:: Your goal ::
For the word "percent", determine how many lines of the entries below contain it, and give only that number.

:: Data ::
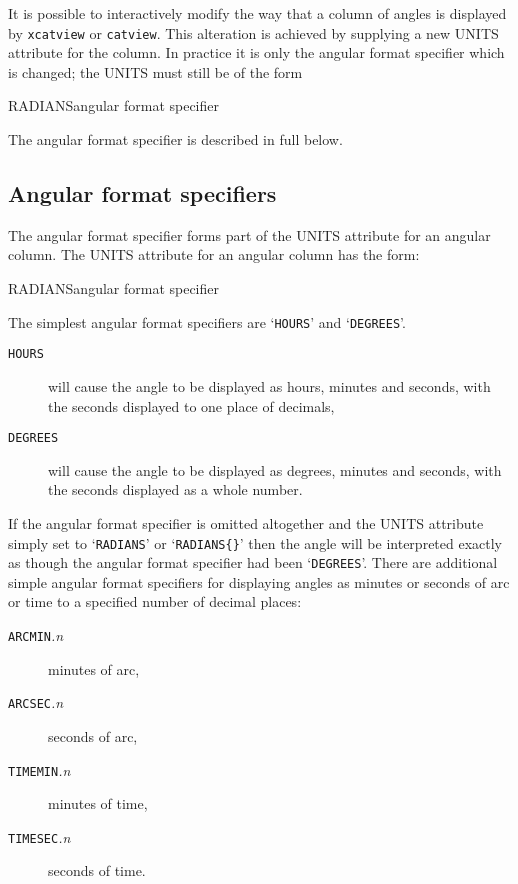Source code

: \documentclass[twoside,11pt]{starlink}
\begin{document}
It is possible to interactively modify the way that a column of angles
is displayed by \texttt{xcatview} or \texttt{catview}. This alteration is
achieved by supplying a new UNITS attribute for the column. In practice
it is only the angular format specifier which is changed; the UNITS must
still be of the form

\begin{terminalv}
RADIANS{angular format specifier}
\end{terminalv}

The angular format specifier is described in full below.

\subsection{Angular format specifiers}

The angular format specifier forms part of the UNITS attribute for an
angular column. The UNITS attribute for an angular column has the
form:

\begin{terminalv}
RADIANS{angular format specifier}
\end{terminalv}

The simplest angular format specifiers are `\texttt{HOURS}' and
`\texttt{DEGREES}'.

\begin{description}

  \item[\texttt{HOURS}] will cause the angle to be displayed as
   hours, minutes and seconds, with the seconds displayed to one
   place of decimals,

  \item[\texttt{DEGREES}] will cause the angle to be displayed as
   degrees, minutes and seconds, with the seconds displayed as a
   whole number.

\end{description}

If the angular format specifier is omitted altogether and
the UNITS attribute simply set to `\texttt{RADIANS}' or `\texttt{RADIANS\{\}}' then the angle will be interpreted exactly as
though the angular format specifier had been `\texttt{DEGREES}'.
There are additional simple angular format specifiers for displaying
angles as minutes or seconds of arc or time to a specified number of
decimal places:

\begin{description}

  \item[\texttt{ARCMIN}\textit{.n}] minutes of arc,

  \item[\texttt{ARCSEC}\textit{.n}] seconds of arc,

  \item[\texttt{TIMEMIN}\textit{.n}] minutes of time,

  \item[\texttt{TIMESEC}\textit{.n}] seconds of time.


\end{description}
\end{document}
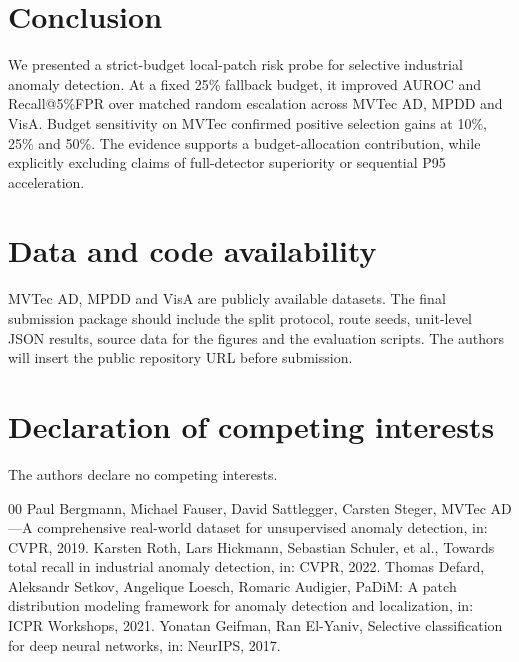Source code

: \documentclass[preprint,12pt]{elsarticle}
\begin{document}
\section{Conclusion}
We presented a strict-budget local-patch risk probe for selective industrial anomaly detection. At a fixed 25\% fallback budget, it improved AUROC and Recall@5\%FPR over matched random escalation across MVTec AD, MPDD and VisA. Budget sensitivity on MVTec confirmed positive selection gains at 10\%, 25\% and 50\%. The evidence supports a budget-allocation contribution, while explicitly excluding claims of full-detector superiority or sequential P95 acceleration.

\section*{Data and code availability}
MVTec AD, MPDD and VisA are publicly available datasets. The final submission package should include the split protocol, route seeds, unit-level JSON results, source data for the figures and the evaluation scripts. The authors will insert the public repository URL before submission.

\section*{Declaration of competing interests}
The authors declare no competing interests.

\begin{thebibliography}{00}
 Paul Bergmann, Michael Fauser, David Sattlegger, Carsten Steger, MVTec AD---A comprehensive real-world dataset for unsupervised anomaly detection, in: CVPR, 2019.
 Karsten Roth, Lars Hickmann, Sebastian Schuler, et al., Towards total recall in industrial anomaly detection, in: CVPR, 2022.
 Thomas Defard, Aleksandr Setkov, Angelique Loesch, Romaric Audigier, PaDiM: A patch distribution modeling framework for anomaly detection and localization, in: ICPR Workshops, 2021.
 Yonatan Geifman, Ran El-Yaniv, Selective classification for deep neural networks, in: NeurIPS, 2017.
\end{thebibliography}
\end{document}

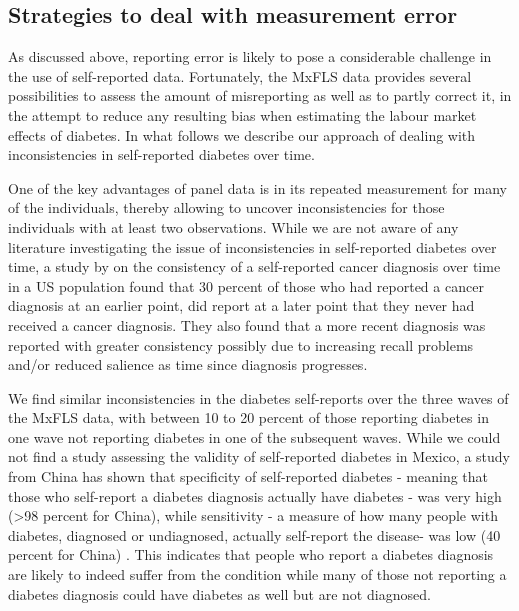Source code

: 
\providecommand{\tabularnewline}{\\}

\subsection{Strategies to deal with measurement error}

As discussed above, reporting error is likely to pose a considerable
challenge in the use of self-reported data. Fortunately, the \ac{MxFLS}
data provides several possibilities to assess the amount of misreporting
as well as to partly correct it, in the attempt to reduce any resulting
bias when estimating the labour market effects of diabetes. In what
follows we describe our approach of dealing with inconsistencies in
self-reported diabetes over time.

One of the key advantages of panel data is in its repeated measurement
for many of the individuals, thereby allowing to uncover inconsistencies
for those individuals with at least two observations. While we are
not aware of any literature investigating the issue of inconsistencies
in self-reported diabetes over time, a study by \citet{Zajacova2010}
on the consistency of a self-reported cancer diagnosis over time in
a US population found that 30 percent of those who had reported a
cancer diagnosis at an earlier point, did report at a later point
that they never had received a cancer diagnosis. They also found that
a more recent diagnosis was reported with greater consistency possibly
due to increasing recall problems and/or reduced salience as time
since diagnosis progresses.

We find similar inconsistencies in the diabetes self-reports over
the three waves of the \ac{MxFLS} data, with between 10 to 20 percent
of those reporting diabetes in one wave not reporting diabetes in
one of the subsequent waves. While we could not find a study assessing
the validity of self-reported diabetes in Mexico, a study from China
has shown that specificity of self-reported diabetes - meaning that
those who self-report a diabetes diagnosis actually have diabetes
- was very high (>98 percent for China), while sensitivity - a measure
of how many people with diabetes, diagnosed or undiagnosed, actually
self-report the disease- was low (40 percent for China) \citep{Yuan2015a}.
This indicates that people who report a diabetes diagnosis are likely
to indeed suffer from the condition while many of those not reporting
a diabetes diagnosis could have diabetes as well but are not diagnosed.

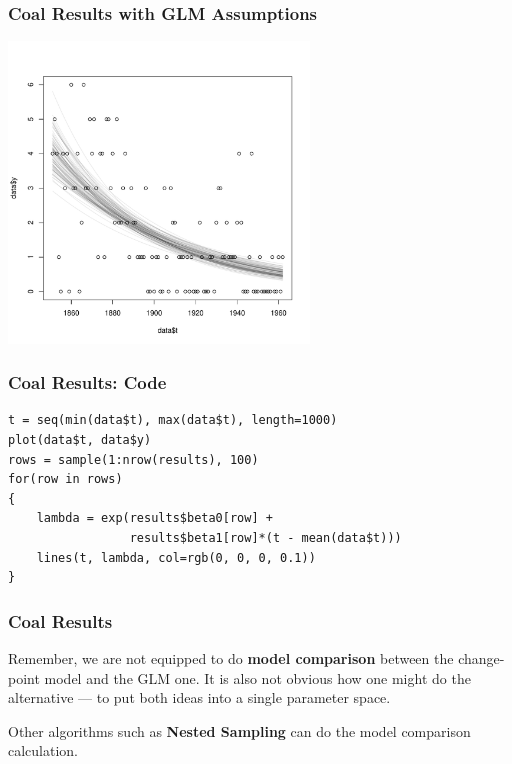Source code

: \documentclass{beamer}
\begin{document}
\begin{frame}[fragile]
\frametitle{Coal Results with GLM Assumptions}

\begin{center}
\includegraphics[width=0.6\textwidth]{images/coal_curves.pdf}
\end{center}
\end{frame}


\begin{frame}[fragile]
\frametitle{Coal Results: Code}

\begin{verbatim}
t = seq(min(data$t), max(data$t), length=1000)
plot(data$t, data$y)
rows = sample(1:nrow(results), 100)
for(row in rows)
{
    lambda = exp(results$beta0[row] +
                 results$beta1[row]*(t - mean(data$t)))
    lines(t, lambda, col=rgb(0, 0, 0, 0.1))
}
\end{verbatim}
\end{frame}


\begin{frame}[fragile]
\frametitle{Coal Results}
Remember, we are not equipped to do {\bf model comparison} between the
change-point model and the GLM one. It is also not obvious how one might
do the alternative --- to put both ideas into a single parameter space.\\[0.5em]\pause

Other algorithms such as {\bf Nested Sampling} can do the model comparison
calculation.
\end{frame}
\end{document}
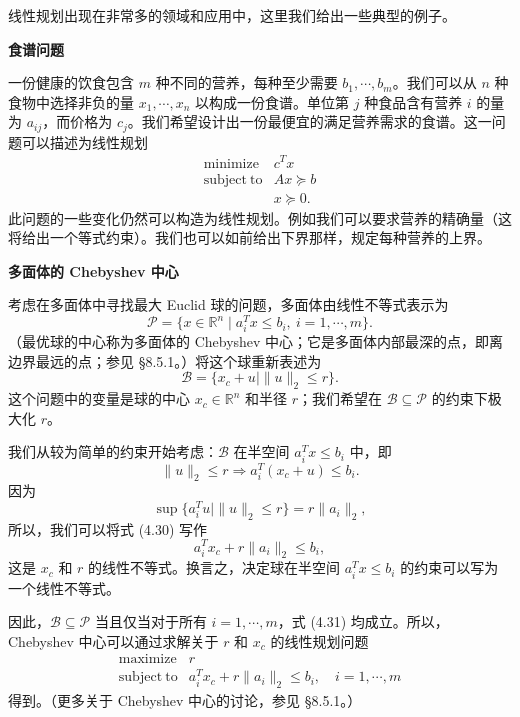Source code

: \documentclass[UTF8,12pt,a4paper,fontset=fandol]{ctexart}
\begin{document}
线性规划出现在非常多的领域和应用中，这里我们给出一些典型的例子。

\noindent\textbf{食谱问题}

一份健康的饮食包含 $m$ 种不同的营养，每种至少需要 $b_1,\cdots,b_m$。我们可以从 $n$ 种食物中选择非负的量 $x_1,\cdots,x_n$ 以构成一份食谱。单位第 $j$ 种食品含有营养 $i$ 的量为 $a_{ij}$，而价格为 $c_j$。我们希望设计出一份最便宜的满足营养需求的食谱。这一问题可以描述为线性规划
\[
\begin{array}{ll}
\mathop{\mathrm{minimize}} & c^Tx\\
\mathrm{subject\ to} & Ax\succeq b\\
& x\succeq 0.
\end{array}
\]
此问题的一些变化仍然可以构造为线性规划。例如我们可以要求营养的精确量（这将给出一个等式约束）。我们也可以如前给出下界那样，规定每种营养的上界。

\noindent\textbf{多面体的 Chebyshev 中心}

考虑在多面体中寻找最大 Euclid 球的问题，多面体由线性不等式表示为
\[
\mathcal{P}=\{x\in\mathbb{R}^n\mid a_i^Tx\leq b_i,\ i=1,\cdots,m\}.
\]
（最优球的中心称为多面体的 Chebyshev 中心；它是多面体内部最深的点，即离边界最远的点；参见 §8.5.1。）将这个球重新表述为
\[
\mathcal{B}=\{x_c+u\mid \|u\|_2\leq r\}.
\]
这个问题中的变量是球的中心 $x_c\in\mathbb{R}^n$ 和半径 $r$；我们希望在 $\mathcal{B}\subseteq\mathcal{P}$ 的约束下极大化 $r$。

我们从较为简单的约束开始考虑：$\mathcal{B}$ 在半空间 $a_i^Tx\leq b_i$ 中，即
\begin{equation}
\|u\|_2\leq r\Longrightarrow a_i^T(x_c+u)\leq b_i.
\tag{4.30}
\end{equation}
因为
\[
\sup\{a_i^Tu\mid \|u\|_2\leq r\}=r\|a_i\|_2,
\]
所以，我们可以将式 (4.30) 写作
\begin{equation}
a_i^Tx_c+r\|a_i\|_2\leq b_i,
\tag{4.31}
\end{equation}
这是 $x_c$ 和 $r$ 的线性不等式。换言之，决定球在半空间 $a_i^Tx\leq b_i$ 的约束可以写为一个线性不等式。

因此，$\mathcal{B}\subseteq\mathcal{P}$ 当且仅当对于所有 $i=1,\cdots,m$，式 (4.31) 均成立。所以，Chebyshev 中心可以通过求解关于 $r$ 和 $x_c$ 的线性规划问题
\[
\begin{array}{ll}
\mathop{\mathrm{maximize}} & r\\
\mathrm{subject\ to} & a_i^Tx_c+r\|a_i\|_2\leq b_i,\quad i=1,\cdots,m
\end{array}
\]
得到。（更多关于 Chebyshev 中心的讨论，参见 §8.5.1。）
\end{document}

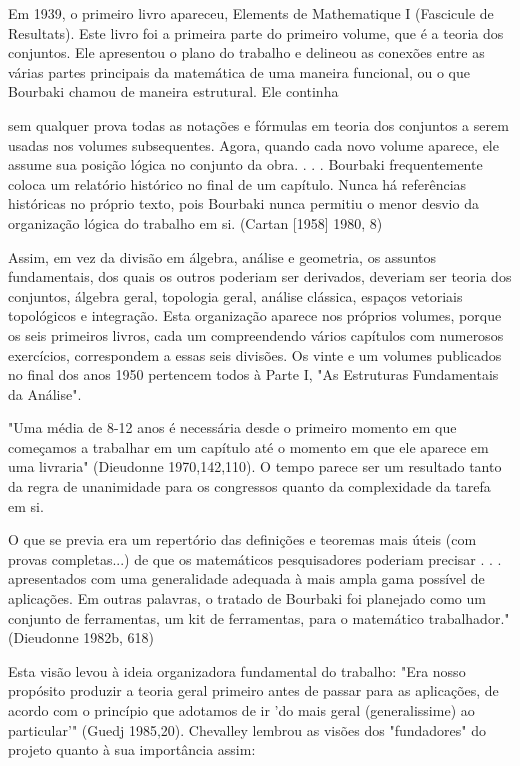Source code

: \documentclass[12pt]{article}
\begin{document}
Em 1939, o primeiro livro apareceu, Elements de Mathematique I (Fascicule de Resultats). Este livro foi a primeira parte do primeiro volume, que é a teoria dos conjuntos. Ele apresentou o plano do trabalho e delineou as conexões entre as várias partes principais da matemática de uma maneira funcional, ou o que Bourbaki chamou de maneira estrutural. Ele continha

sem qualquer prova todas as notações e fórmulas em teoria dos conjuntos a serem usadas nos volumes subsequentes. Agora, quando cada novo volume aparece, ele assume sua posição lógica no conjunto da obra. . . . Bourbaki frequentemente coloca um relatório histórico no final de um capítulo. Nunca há referências históricas no próprio texto, pois Bourbaki nunca permitiu o menor desvio da organização lógica do trabalho em si. (Cartan [1958] 1980, 8)

Assim, em vez da divisão em álgebra, análise e geometria, os assuntos fundamentais, dos quais os outros poderiam ser derivados, deveriam ser teoria dos conjuntos, álgebra geral, topologia geral, análise clássica, espaços vetoriais topológicos e integração. Esta organização aparece nos próprios volumes, porque os seis primeiros livros, cada um compreendendo vários capítulos com numerosos exercícios, correspondem a essas seis divisões. Os vinte e um volumes publicados no final dos anos 1950 pertencem todos à Parte I, "As Estruturas Fundamentais da Análise".

"Uma média de 8-12 anos é necessária desde o primeiro momento em que começamos a trabalhar em um capítulo até o momento em que ele aparece em uma livraria" (Dieudonne 1970,142,110). O tempo parece ser um resultado tanto da regra de unanimidade para os congressos quanto da complexidade da tarefa em si.

O que se previa era um repertório das definições e teoremas mais úteis (com provas completas...) de que os matemáticos pesquisadores poderiam precisar . . . apresentados com uma generalidade adequada à mais ampla gama possível de aplicações. Em outras palavras, o tratado de Bourbaki foi planejado como um conjunto de ferramentas, um kit de ferramentas, para o matemático trabalhador."(Dieudonne 1982b, 618)

Esta visão levou à ideia organizadora fundamental do trabalho: "Era nosso propósito produzir a teoria geral primeiro antes de passar para as aplicações, de acordo com o princípio que adotamos de ir 'do mais geral (generalissime) ao particular'" (Guedj 1985,20). Chevalley lembrou as visões dos "fundadores" do projeto quanto à sua importância assim:
\end{document}
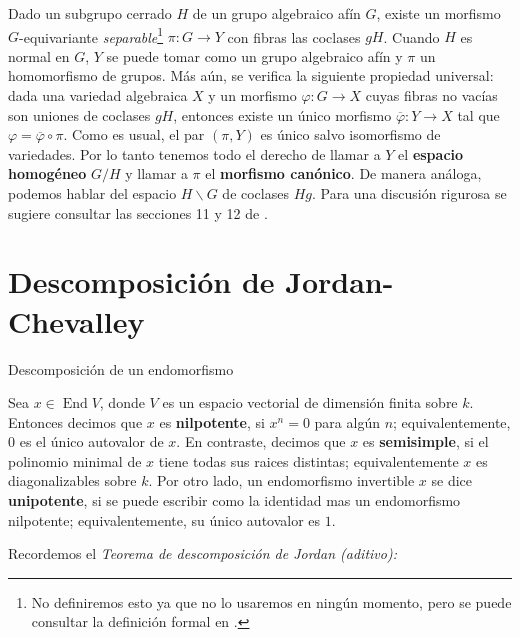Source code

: \documentclass[spanish,10pt]{amsart}
\makeatletter
\renewcommand\subsection{\@startsection{subsection}{2}%
  \z@{.5\linespacing\@plus.7\linespacing}{-.5em}%
  {\normalfont\sffamily}}
\theoremstyle{definition}
\theoremstyle{remark}
\numberwithin{equation}{section}
\renewcommand{\bar}[1]{\overline{#1}}
\makeatother
\begin{document}
Dado un subgrupo cerrado $H$ de un grupo algebraico afín $G$, existe un morfismo $G$-equivariante \textit{separable}\footnote{No definiremos esto ya que no lo usaremos en ningún momento, pero se puede consultar la definición formal en \cite{humphreys2012linearAlgebraicGroups}.} $\pi : G \to Y$ con fibras las coclases $g H$. Cuando $H$ es normal en $G$, $Y$ se puede tomar como un grupo algebraico afín y $\pi$ un homomorfismo de grupos. Más aún, se verifica la siguiente propiedad universal: dada una variedad algebraica $X$ y un morfismo $\varphi : G \to X$ cuyas fibras no vacías son uniones de coclases $gH$, entonces existe un único morfismo $\bar \varphi : Y \to X$ tal que $\varphi = \bar \varphi \circ \pi$. Como es usual, el par $(\pi, Y)$ es único salvo isomorfismo de variedades. Por lo tanto tenemos todo el derecho de llamar a $Y$ el \textbf{espacio homogéneo} $G/H$ y llamar a $\pi$ el \textbf{morfismo canónico}. De manera análoga, podemos hablar del espacio $H\backslash G$ de coclases $Hg$. Para una discusión rigurosa se sugiere consultar las secciones 11 y 12 de \cite{humphreys2012linearAlgebraicGroups}.





\section{Descomposición de Jordan-Chevalley}

\subsection{Descomposición de un endomorfismo}

Sea $x \in \operatorname{End} V$, donde $V$ es un espacio vectorial de dimensión finita sobre $k$. Entonces decimos que $x$ es \textbf{nilpotente}, si $x^n = 0$ para algún $n$; equivalentemente, $0$ es el único autovalor de $x$. En contraste, decimos que $x$ es \textbf{semisimple}, si el polinomio minimal de $x$ tiene todas sus raices distintas; equivalentemente $x$ es diagonalizables sobre $k$. Por otro lado, un endomorfismo invertible $x$ se dice \textbf{unipotente}, si se puede escribir como la identidad mas un endomorfismo nilpotente; equivalentemente, su único autovalor es $1$.

Recordemos el \textit{Teorema de descomposición de Jordan (aditivo):}
\end{document}
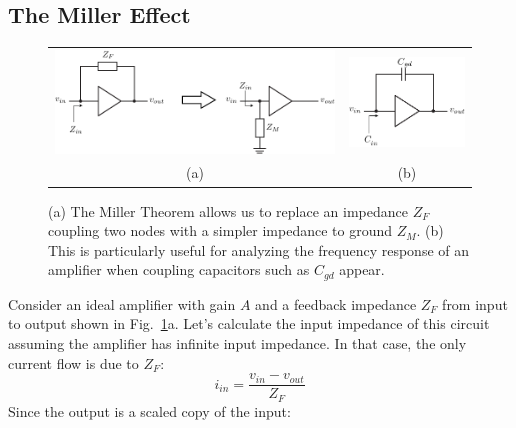 \subsection{The Miller Effect}
\begin{figure}[tb]
\centering
\begin{tabular}{cc}
\includegraphics[scale=.9]{miller2} &
\includegraphics[scale=.9]{miller_cap}\\
(a) & (b)\\
\end{tabular}
\caption{(a) The Miller Theorem allows us to replace an impedance $Z_F$ coupling two nodes with a simpler impedance to ground $Z_M$.  (b) This is particularly useful for analyzing the frequency response of an amplifier when coupling capacitors such as $C_{gd}$ appear.}
\label{fig:miller1}
\end{figure}
Consider an ideal amplifier with gain $A$ and a feedback impedance $Z_F$ from input to output shown in Fig.~\ref{fig:miller1}a.  Let's calculate the input impedance of this circuit assuming the amplifier has infinite input impedance.  In that case, the only current flow is due to $Z_F$:
    \begin{equation}
        i_{in} = \frac{v_{in} - v_{out}}{Z_F}
    \end{equation}
Since the output is a scaled copy of the input:
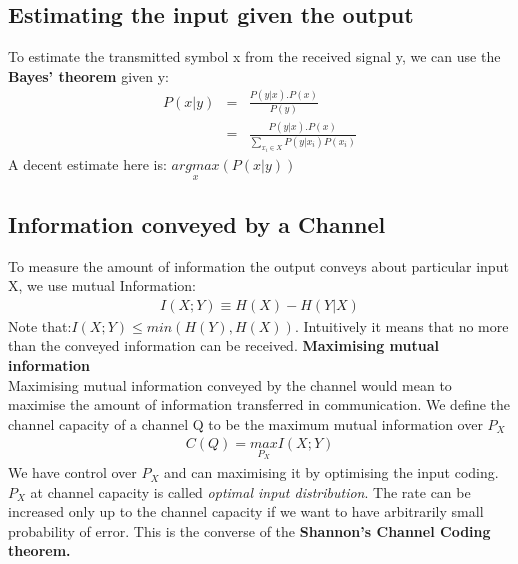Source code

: \documentclass[10pt,twocolumn,letterpaper]{article}
\begin{document}
\subsection{Estimating the input given the output}
To estimate the transmitted symbol x from the received signal y, we can use the \textbf{Bayes' theorem} given y:
\begin{eqnarray*}
P(x|y)&=&\frac{P(y|x).P(x)}{P(y)}\\
&=&\frac{P(y|x).P(x)}{\sum_{x_i\in X}P(y|x_i)P(x_i)}
\end{eqnarray*}
A decent estimate here is: $\underset{x}{argmax}(P(x|y))$

\subsection{Information conveyed by a Channel}
    To measure the amount of information the output conveys about particular input X, we use mutual Information:
    \begin{eqnarray*}
        I(X;Y)\equiv H(X)-H(Y|X)
    \end{eqnarray*}
    Note that:$I(X;Y)\leq min(H(Y),H(X))$. Intuitively it means that no more than the conveyed information can be received.
    \textbf{Maximising mutual information}\\
    Maximising mutual information conveyed by the channel would mean to maximise the amount of information transferred in communication. We define the channel capacity of a channel Q to be the maximum mutual information over $P_X$
    \begin{eqnarray*}
        C(Q)=\underset{P_X}{max}I(X;Y)
    \end{eqnarray*}
    We have control over $P_X$ and can maximising it by optimising the input coding. $P_X$ at channel capacity is called \textit{optimal input distribution}. The rate can be increased only up to the channel capacity if we want to have arbitrarily small probability of error. This is the converse of the \textbf{Shannon's Channel Coding theorem.}
\end{document}
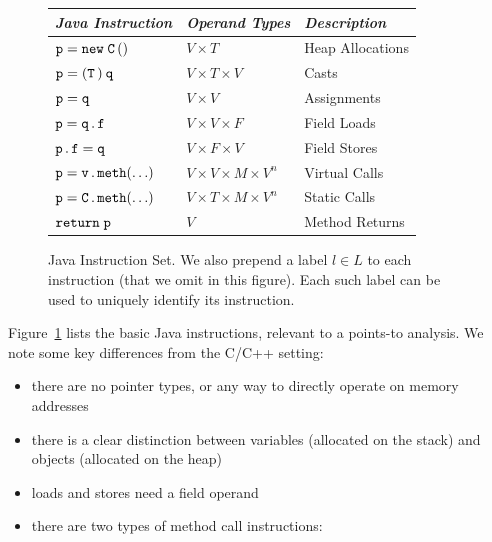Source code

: \begin{figure}[t]
  \centering
  \begin{tabular}{l@{\quad}l@{\qquad}l}
    \toprule
    \emph{Java Instruction}
    & \emph{Operand Types}
    & \emph{Description} \\
    \midrule
    \(\newinstr{p}{C}\)
    & \(V \!\times\! T\)
    & Heap Allocations
    \\
    \(\castinstr{p}{T}{q}\)
    & \(V \!\times\! T \!\times\! V\)
    & Casts
    \\
    \(\moveinstr{p}{q}\)
    & \(V \!\times\! V\)
    & Assignments
    \\
    \(\fldloadinstr{p}{q}{f}\)
    & \(V \!\times\! V \!\times\! F\)
    & Field Loads
    \\
    \(\fldstoreinstr{p}{f}{q}\)
    & \(V \!\times\! F \!\times\! V\)
    & Field Stores
    \\
    \(\vcallinstr{p}{v}{meth}\)
    & \(V \!\times\! V \!\times\! M \!\times\! V^n\)
    & Virtual Calls
    \\
    \(\scallinstr{p}{C}{meth}\)
    & \(V \!\times\! T \!\times\! M \!\times\! V^n\)
    & Static Calls
    \\
    \(\returninstr{p}\)
    & \(V\)
    & Method Returns
    \\
    \bottomrule
  \end{tabular}
  \caption[Java Instruction Set]{%
    Java Instruction Set. We also prepend a label $l \in L$ to each
    instruction (that we omit in this figure). Each such label can be
    used to uniquely identify its instruction. %
  }
  \label{structsens/fig/javair}
\end{figure}

Figure~\ref{structsens/fig/javair} lists the basic Java instructions,
relevant to a points-to analysis. We note some key differences from
the C/C++ setting:
\begin{itemize}[--]
\setlength\itemsep{0.3em}
\item there are no pointer types, or any way to directly operate on
  memory addresses
\item there is a clear distinction between variables (allocated on the
  stack) and objects (allocated on the heap)
\item loads and stores need a field operand
\item there are two types of method call instructions:
\end{itemize}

:: Reply ::
4